Excerpts from a dataset:
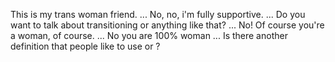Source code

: This is my trans woman friend.
...
No, no, i'm fully supportive.
...
Do you want to talk about transitioning or anything like that?
...
No! Of course you're a woman, of course.
...
No you are 100% woman
...
Is there another definition that people like to use or ?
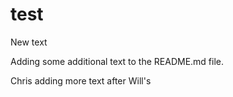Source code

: # test
New text

Adding some additional text to the README.md file.  

Chris adding more text after Will's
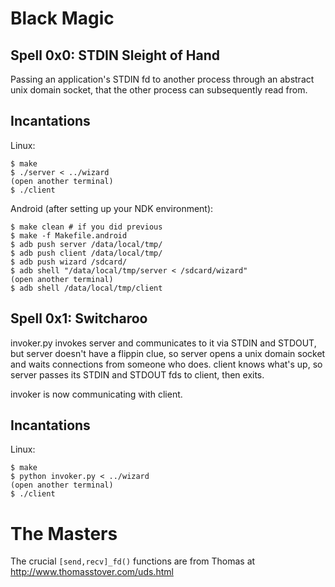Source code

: # Black Magic

## Spell 0x0: STDIN Sleight of Hand

Passing an application's STDIN fd to another process through an abstract unix
domain socket, that the other process can subsequently read from.

## Incantations

Linux:

    $ make
    $ ./server < ../wizard
    (open another terminal)
    $ ./client

Android (after setting up your NDK environment):

    $ make clean # if you did previous
    $ make -f Makefile.android
    $ adb push server /data/local/tmp/
    $ adb push client /data/local/tmp/
    $ adb push wizard /sdcard/
    $ adb shell "/data/local/tmp/server < /sdcard/wizard"
    (open another terminal)
    $ adb shell /data/local/tmp/client

## Spell 0x1: Switcharoo

invoker.py invokes server and communicates to it via STDIN and STDOUT, but
server doesn't have a flippin clue, so server opens a unix domain socket and
waits connections from someone who does. client knows what's up, so server passes its
STDIN and STDOUT fds to client, then exits.

invoker is now communicating with client.

## Incantations

Linux:

    $ make
    $ python invoker.py < ../wizard
    (open another terminal)
    $ ./client


# The Masters

The crucial `[send,recv]_fd()` functions are from Thomas at
http://www.thomasstover.com/uds.html
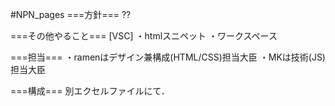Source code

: #NPN_pages
===方針===
??



===その他やること===
[VSC]
・htmlスニペット
・ワークスペース



===担当===
・ramenはデザイン兼構成(HTML/CSS)担当大臣
・MKは技術(JS)担当大臣



===構成===
別エクセルファイルにて．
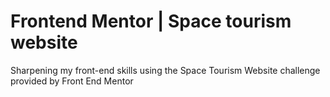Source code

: # Frontend Mentor | Space tourism website

Sharpening my front-end skills using the Space Tourism Website challenge provided by Front End Mentor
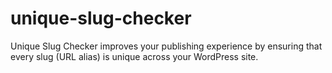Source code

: # unique-slug-checker
Unique Slug Checker improves your publishing experience by ensuring that every slug (URL alias) is unique across your WordPress site.
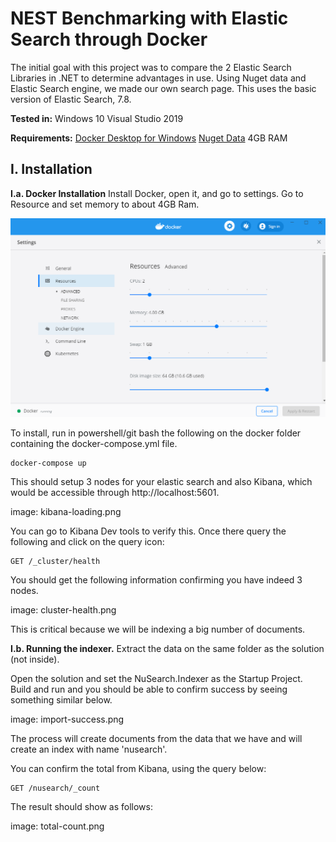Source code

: # **NEST Benchmarking with Elastic Search through Docker**

The initial goal with this project was to compare the 2 Elastic Search Libraries in .NET to determine advantages in use. Using Nuget data and Elastic Search engine, we made our own search page. This uses the basic version of Elastic Search, 7.8.

**Tested in:**
Windows 10
Visual Studio 2019

**Requirements:**
[Docker Desktop for Windows](https://docs.docker.com/get-docker/)
[Nuget Data](https://nusearch.blob.core.windows.net/dump/nuget-data-jul-2017.zip)
4GB RAM

## I. Installation

**I.a. Docker Installation**
Install Docker, open it, and go to settings. Go to Resource and set memory to about 4GB Ram.

![image: set-ram-to-4gb.png](/Images/set-ram-to-4gb.png)

To install, run in powershell/git bash the following on the docker folder containing the docker-compose.yml file.

    docker-compose up

This should setup 3 nodes for your elastic search and also Kibana, which would be accessible through http://localhost:5601.

image: kibana-loading.png

You can go to Kibana Dev tools to verify this. Once there query the following and click on the query icon:

    GET /_cluster/health

You should get the following information confirming you have indeed 3 nodes. 

image: cluster-health.png

This is critical because we will be indexing a big number of documents.



**I.b. Running the indexer.**
Extract the data on the same folder as the solution (not inside).

Open the solution and set the NuSearch.Indexer as the Startup Project. Build and run and you should be able to confirm success by seeing something similar below.

image: import-success.png

The process will create documents from the data that we have and will create an index with name 'nusearch'.

You can confirm the total from Kibana, using the query below:

    GET /nusearch/_count

The result should show as follows:

image: total-count.png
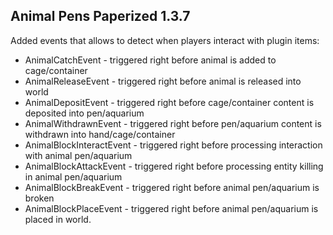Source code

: ## Animal Pens Paperized 1.3.7

Added events that allows to detect when players interact with plugin items:
- AnimalCatchEvent - triggered right before animal is added to cage/container
- AnimalReleaseEvent - triggered right before animal is released into world
- AnimalDepositEvent - triggered right before cage/container content is deposited into pen/aquarium
- AnimalWithdrawnEvent - triggered right before pen/aquarium content is withdrawn into hand/cage/container
- AnimalBlockInteractEvent - triggered right before processing interaction with animal pen/aquarium
- AnimalBlockAttackEvent - triggered right before processing entity killing in animal pen/aquarium
- AnimalBlockBreakEvent - triggered right before animal pen/aquarium is broken
- AnimalBlockPlaceEvent - triggered right before animal pen/aquarium is placed in world.
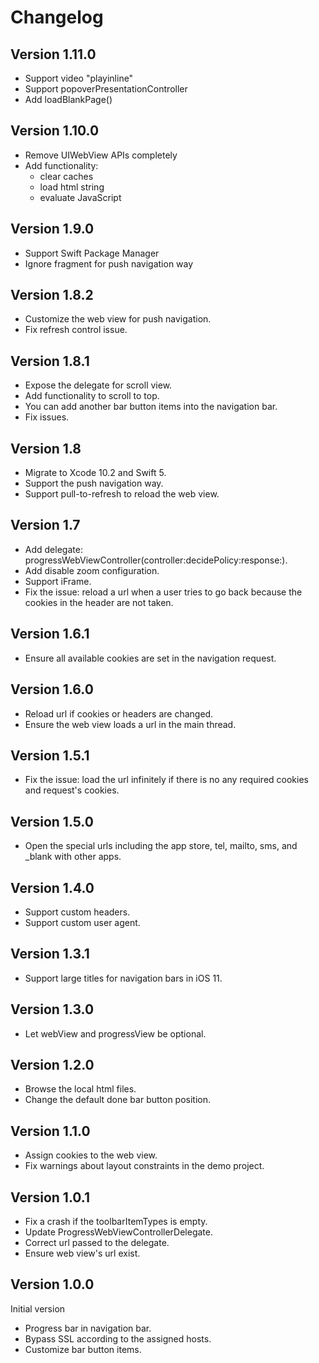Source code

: # Changelog

## Version 1.11.0

- Support video "playinline"
- Support popoverPresentationController
- Add loadBlankPage()

## Version 1.10.0

- Remove UIWebView APIs completely
- Add functionality:
  - clear caches
  - load html string
  - evaluate JavaScript

## Version 1.9.0

- Support Swift Package Manager
- Ignore fragment for push navigation way

## Version 1.8.2

- Customize the web view for push navigation.
- Fix refresh control issue.

## Version 1.8.1

- Expose the delegate for scroll view.
- Add functionality to scroll to top.
- You can add another bar button items into the navigation bar.
- Fix issues.

## Version 1.8

- Migrate to Xcode 10.2 and Swift 5.
- Support the push navigation way.
- Support pull-to-refresh to reload the web view.

## Version 1.7

- Add delegate: progressWebViewController(controller:decidePolicy:response:).
- Add disable zoom configuration.
- Support iFrame.
- Fix the issue: reload a url when a user tries to go back because the cookies in the header are not taken.

## Version 1.6.1

- Ensure all available cookies are set in the navigation request.

## Version 1.6.0

- Reload url if cookies or headers are changed.
- Ensure the web view loads a url in the main thread.

## Version 1.5.1

- Fix the issue: load the url infinitely if there is no any required cookies and request's cookies.

## Version 1.5.0

- Open the special urls including the app store, tel, mailto, sms, and \_blank with other apps.

## Version 1.4.0

- Support custom headers.
- Support custom user agent.

## Version 1.3.1

- Support large titles for navigation bars in iOS 11.

## Version 1.3.0

- Let webView and progressView be optional.

## Version 1.2.0

- Browse the local html files.
- Change the default done bar button position.

## Version 1.1.0

- Assign cookies to the web view.
- Fix warnings about layout constraints in the demo project.

## Version 1.0.1

- Fix a crash if the toolbarItemTypes is empty.
- Update ProgressWebViewControllerDelegate.
- Correct url passed to the delegate.
- Ensure web view's url exist.

## Version 1.0.0

Initial version

- Progress bar in navigation bar.
- Bypass SSL according to the assigned hosts.
- Customize bar button items.
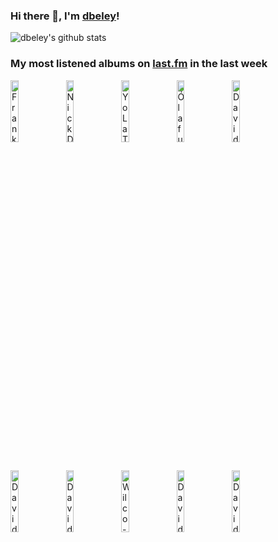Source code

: ### Hi there 👋, I'm [dbeley](https://dbeley.ovh/en)!

![dbeley's github stats](https://github-readme-stats.vercel.app/api?username=dbeley)

### My most listened albums on [last.fm](https://www.last.fm/user/d_beley) in the last week

[<img src='https://lastfm.freetls.fastly.net/i/u/300x300/b7498614ca565faaa2704654b638024e.png' width='16%' height='16%' alt='Frank Ocean - Blonde'>](https://www.last.fm/music/frank%2bocean/blonde)&nbsp;
[<img src='https://lastfm.freetls.fastly.net/i/u/300x300/6e3fd83e52fedeab8e4d59e0d2da1ac9.png' width='16%' height='16%' alt='Nick Drake - Pink Moon'>](https://www.last.fm/music/nick%2bdrake/pink%2bmoon)&nbsp;
[<img src='https://lastfm.freetls.fastly.net/i/u/300x300/191fb05046bdec6b962dc75a9023d711.jpg' width='16%' height='16%' alt='Yo La Tengo - Wfmu Studios, East Orange, New Jersey 4th February 1990'>](https://www.last.fm/music/yo%2bla%2btengo/wfmu%2bstudios%252c%2beast%2borange%252c%2bnew%2bjersey%2b4th%2bfebruary%2b1990)&nbsp;
[<img src='https://lastfm.freetls.fastly.net/i/u/300x300/372330feaf1a55a5e1d9b3c7a8f03331.jpg' width='16%' height='16%' alt='Ólafur Arnalds - re:member'>](https://www.last.fm/music/%25c3%2593lafur%2barnalds/re%253amember)&nbsp;
[<img src='https://lastfm.freetls.fastly.net/i/u/300x300/d20d1b440bfb2d1d3591d2ceafd5ef6e.png' width='16%' height='16%' alt='David Bowie - Hunky Dory (2015 Remaster)'>](https://www.last.fm/music/david%2bbowie/hunky%2bdory%2b%25282015%2bremaster%2529)&nbsp;
<br>
[<img src='https://lastfm.freetls.fastly.net/i/u/300x300/8b6fd17dbef3875c530a157ddd4aa2b1.jpg' width='16%' height='16%' alt='David Bowie - Low (2017 remaster)'>](https://www.last.fm/music/david%2bbowie/low%2b%25282017%2bremaster%2529)&nbsp;
[<img src='https://lastfm.freetls.fastly.net/i/u/300x300/781be87e74355cc5cb8db5a5442f7de9.jpg' width='16%' height='16%' alt='David Bowie - The Rise and Fall of Ziggy Stardust and the Spiders from Mars (2012 Remaster)'>](https://www.last.fm/music/david%2bbowie/the%2brise%2band%2bfall%2bof%2bziggy%2bstardust%2band%2bthe%2bspiders%2bfrom%2bmars%2b%25282012%2bremaster%2529)&nbsp;
[<img src='https://lastfm.freetls.fastly.net/i/u/300x300/b30dc63512734459a046814175ef8193.png' width='16%' height='16%' alt='Wilco - Yankee Hotel Foxtrot'>](https://www.last.fm/music/wilco/yankee%2bhotel%2bfoxtrot)&nbsp;
[<img src='https://lastfm.freetls.fastly.net/i/u/300x300/c8b1798abf4f517c0bb53e198df3a7b4.jpg' width='16%' height='16%' alt='David Bowie - "Heroes" (2017 remaster)'>](https://www.last.fm/music/david%2bbowie/%2522heroes%2522%2b%25282017%2bremaster%2529)&nbsp;
[<img src='https://lastfm.freetls.fastly.net/i/u/300x300/479d55be746f9d791740f6a4b73dd94c.jpg' width='16%' height='16%' alt='David Bowie - Aladdin Sane (2013 remaster)'>](https://www.last.fm/music/david%2bbowie/aladdin%2bsane%2b%25282013%2bremaster%2529)&nbsp;
<br>
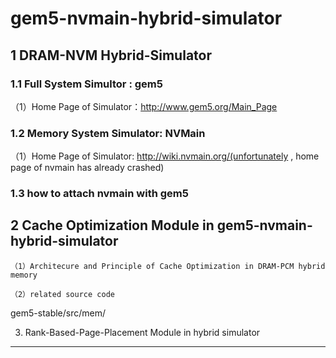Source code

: # gem5-nvmain-hybrid-simulator
1 DRAM-NVM Hybrid-Simulator
-----------------------------
### 1.1 Full System Simultor : gem5
（1）Home Page of Simulator：http://www.gem5.org/Main_Page

### 1.2 Memory System Simulator: NVMain
（1）Home Page of Simulator: http://wiki.nvmain.org/(unfortunately , home page of nvmain has already crashed)

### 1.3 how to attach nvmain with gem5

2 Cache Optimization Module in gem5-nvmain-hybrid-simulator
--------------------------------
    （1）Architecure and Principle of Cache Optimization in DRAM-PCM hybrid memory
      
    （2）related source code
   gem5-stable/src/mem/
  
3. Rank-Based-Page-Placement Module in hybrid simulator
--------------------------------



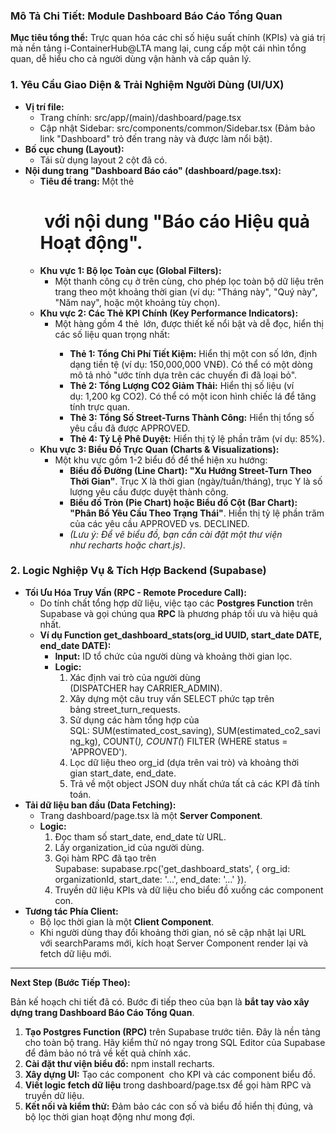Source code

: ### **Mô Tả Chi Tiết: Module Dashboard Báo Cáo Tổng Quan**

**Mục tiêu tổng thể:** Trực quan hóa các chỉ số hiệu suất chính (KPIs) và giá trị mà nền tảng i-ContainerHub@LTA mang lại, cung cấp một cái nhìn tổng quan, dễ hiểu cho cả người dùng vận hành và cấp quản lý.

### **1. Yêu Cầu Giao Diện & Trải Nghiệm Người Dùng (UI/UX)**

- **Vị trí file:**
    - Trang chính: src/app/(main)/dashboard/page.tsx
    - Cập nhật Sidebar: src/components/common/Sidebar.tsx (Đảm bảo link "Dashboard" trỏ đến trang này và được làm nổi bật).
- **Bố cục chung (Layout):**
    - Tái sử dụng layout 2 cột đã có.
- **Nội dung trang "Dashboard Báo cáo" (dashboard/page.tsx):**
    - **Tiêu đề trang:** Một thẻ <h1> với nội dung "Báo cáo Hiệu quả Hoạt động".
    - **Khu vực 1: Bộ lọc Toàn cục (Global Filters):**
        - Một thanh công cụ ở trên cùng, cho phép lọc toàn bộ dữ liệu trên trang theo một khoảng thời gian (ví dụ: "Tháng này", "Quý này", "Năm nay", hoặc một khoảng tùy chọn).
    - **Khu vực 2: Các Thẻ KPI Chính (Key Performance Indicators):**
        - Một hàng gồm 4 thẻ <Card> lớn, được thiết kế nổi bật và dễ đọc, hiển thị các số liệu quan trọng nhất:
            - **Thẻ 1: Tổng Chi Phí Tiết Kiệm:** Hiển thị một con số lớn, định dạng tiền tệ (ví dụ: 150,000,000 VNĐ). Có thể có một dòng mô tả nhỏ "ước tính dựa trên các chuyến đi đã loại bỏ".
            - **Thẻ 2: Tổng Lượng CO2 Giảm Thải:** Hiển thị số liệu (ví dụ: 1,200 kg CO2). Có thể có một icon hình chiếc lá để tăng tính trực quan.
            - **Thẻ 3: Tổng Số Street-Turns Thành Công:** Hiển thị tổng số yêu cầu đã được APPROVED.
            - **Thẻ 4: Tỷ Lệ Phê Duyệt:** Hiển thị tỷ lệ phần trăm (ví dụ: 85%).
    - **Khu vực 3: Biểu Đồ Trực Quan (Charts & Visualizations):**
        - Một khu vực gồm 1-2 biểu đồ để thể hiện xu hướng:
            - **Biểu đồ Đường (Line Chart): "Xu Hướng Street-Turn Theo Thời Gian"**. Trục X là thời gian (ngày/tuần/tháng), trục Y là số lượng yêu cầu được duyệt thành công.
            - **Biểu đồ Tròn (Pie Chart) hoặc Biểu đồ Cột (Bar Chart): "Phân Bổ Yêu Cầu Theo Trạng Thái"**. Hiển thị tỷ lệ phần trăm của các yêu cầu APPROVED vs. DECLINED.
            - *(Lưu ý: Để vẽ biểu đồ, bạn cần cài đặt một thư viện như recharts hoặc chart.js)*.

### **2. Logic Nghiệp Vụ & Tích Hợp Backend (Supabase)**

- **Tối Ưu Hóa Truy Vấn (RPC - Remote Procedure Call):**
    - Do tính chất tổng hợp dữ liệu, việc tạo các **Postgres Function** trên Supabase và gọi chúng qua **RPC** là phương pháp tối ưu và hiệu quả nhất.
    - **Ví dụ Function get_dashboard_stats(org_id UUID, start_date DATE, end_date DATE):**
        - **Input:** ID tổ chức của người dùng và khoảng thời gian lọc.
        - **Logic:**
            1. Xác định vai trò của người dùng (DISPATCHER hay CARRIER_ADMIN).
            2. Xây dựng một câu truy vấn SELECT phức tạp trên bảng street_turn_requests.
            3. Sử dụng các hàm tổng hợp của SQL: SUM(estimated_cost_saving), SUM(estimated_co2_saving_kg), COUNT(*), COUNT(*) FILTER (WHERE status = 'APPROVED').
            4. Lọc dữ liệu theo org_id (dựa trên vai trò) và khoảng thời gian start_date, end_date.
            5. Trả về một object JSON duy nhất chứa tất cả các KPI đã tính toán.
- **Tải dữ liệu ban đầu (Data Fetching):**
    - Trang dashboard/page.tsx là một **Server Component**.
    - **Logic:**
        1. Đọc tham số start_date, end_date từ URL.
        2. Lấy organization_id của người dùng.
        3. Gọi hàm RPC đã tạo trên Supabase: supabase.rpc('get_dashboard_stats', { org_id: organizationId, start_date: '...', end_date: '...' }).
        4. Truyền dữ liệu KPIs và dữ liệu cho biểu đồ xuống các component con.
- **Tương tác Phía Client:**
    - Bộ lọc thời gian là một **Client Component**.
    - Khi người dùng thay đổi khoảng thời gian, nó sẽ cập nhật lại URL với searchParams mới, kích hoạt Server Component render lại và fetch dữ liệu mới.

---

**Next Step (Bước Tiếp Theo):**

Bản kế hoạch chi tiết đã có. Bước đi tiếp theo của bạn là **bắt tay vào xây dựng trang Dashboard Báo Cáo Tổng Quan**.

1. **Tạo Postgres Function (RPC)** trên Supabase trước tiên. Đây là nền tảng cho toàn bộ trang. Hãy kiểm thử nó ngay trong SQL Editor của Supabase để đảm bảo nó trả về kết quả chính xác.
2. **Cài đặt thư viện biểu đồ:** npm install recharts.
3. **Xây dựng UI:** Tạo các component <Card> cho KPI và các component biểu đồ.
4. **Viết logic fetch dữ liệu** trong dashboard/page.tsx để gọi hàm RPC và truyền dữ liệu.
5. **Kết nối và kiểm thử:** Đảm bảo các con số và biểu đồ hiển thị đúng, và bộ lọc thời gian hoạt động như mong đợi.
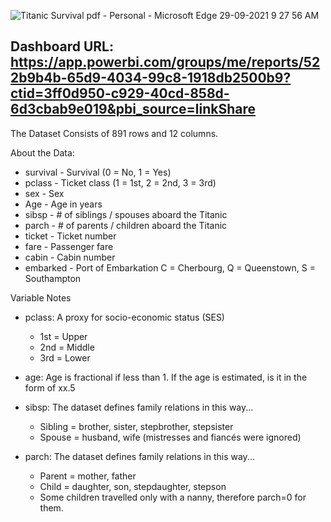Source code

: ![Titanic Survival pdf - Personal - Microsoft​ Edge 29-09-2021 9 27 56 AM](https://user-images.githubusercontent.com/80699916/135201010-42f30ee4-96f7-42a6-9e42-2e607810355b.png)
## Dashboard URL: https://app.powerbi.com/groups/me/reports/522b9b4b-65d9-4034-99c8-1918db2500b9?ctid=3ff0d950-c929-40cd-858d-6d3cbab9e019&pbi_source=linkShare

The Dataset Consists of 891 rows and 12 columns.

About the Data:

* survival -	Survival	(0 = No, 1 = Yes)
* pclass -	Ticket class	(1 = 1st, 2 = 2nd, 3 = 3rd)
* sex -	Sex	
* Age -	Age in years	
* sibsp	- # of siblings / spouses aboard the Titanic	
* parch	- # of parents / children aboard the Titanic	
* ticket -	Ticket number	
* fare -	Passenger fare	
* cabin -	Cabin number	
* embarked -	Port of Embarkation	C = Cherbourg, Q = Queenstown, S = Southampton

Variable Notes
* pclass: A proxy for socio-economic status (SES)
  * 1st = Upper
  * 2nd = Middle
  * 3rd = Lower

* age: Age is fractional if less than 1. If the age is estimated, is it in the form of xx.5

* sibsp: The dataset defines family relations in this way...
  * Sibling = brother, sister, stepbrother, stepsister
  * Spouse = husband, wife (mistresses and fiancés were ignored)

* parch: The dataset defines family relations in this way...
  * Parent = mother, father
  * Child = daughter, son, stepdaughter, stepson
  * Some children travelled only with a nanny, therefore parch=0 for them.
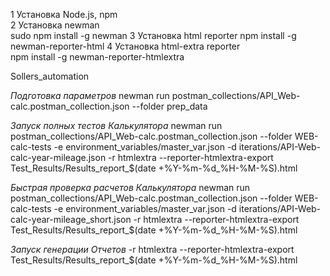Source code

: 
1	Установка Node.js, npm	
2	Установка  newman	
sudo npm install -g newman
3	Установка html reporter	
npm install -g newman-reporter-html
4	Установка html-extra reporter	
npm install -g newman-reporter-htmlextra


Sollers_automation

*Подготовка параметров*
newman run postman_collections/API_Web-calc.postman_collection.json --folder prep_data    

*Запуск полных тестов Калькулятора*
newman run postman_collections/API_Web-calc.postman_collection.json --folder WEB-calc-tests -e environment_variables/master_var.json -d iterations/API-Web-calc-year-mileage.json -r htmlextra --reporter-htmlextra-export Test_Results/Results_report_$(date +%Y-%m-%d_%H-%M-%S).html


*Быстрая проверка расчетов Калькулятора*
newman run postman_collections/API_Web-calc.postman_collection.json --folder WEB-calc-tests -e environment_variables/master_var.json -d iterations/API-Web-calc-year-mileage_short.json  -r htmlextra --reporter-htmlextra-export Test_Results/Results_report_$(date +%Y-%m-%d_%H-%M-%S).html


*Запуск генерации Отчетов*
-r htmlextra --reporter-htmlextra-export Test_Results/Results_report_$(date +%Y-%m-%d_%H-%M-%S).html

→ BRIEF: Your answer should be the lines from the first record down to the line containing "Passing an application's", restated exactly, with no pictures.

→ REPLY TO THE EXERCISE:
Source code

: This is my trans woman friend.
...
No, no, i'm fully supportive.
...
Do you want to talk about transitioning or anything like that?
...
No! Of course you're a woman, of course.
...
No you are 100% woman
...
Is there another definition that people like to use or ?
Source code

: # test
New text

Adding some additional text to the README.md file.  

Chris adding more text after Will's
Source code

: # Black Magic

## Spell 0x0: STDIN Sleight of Hand

Passing an application's STDIN fd to another process through an abstract unix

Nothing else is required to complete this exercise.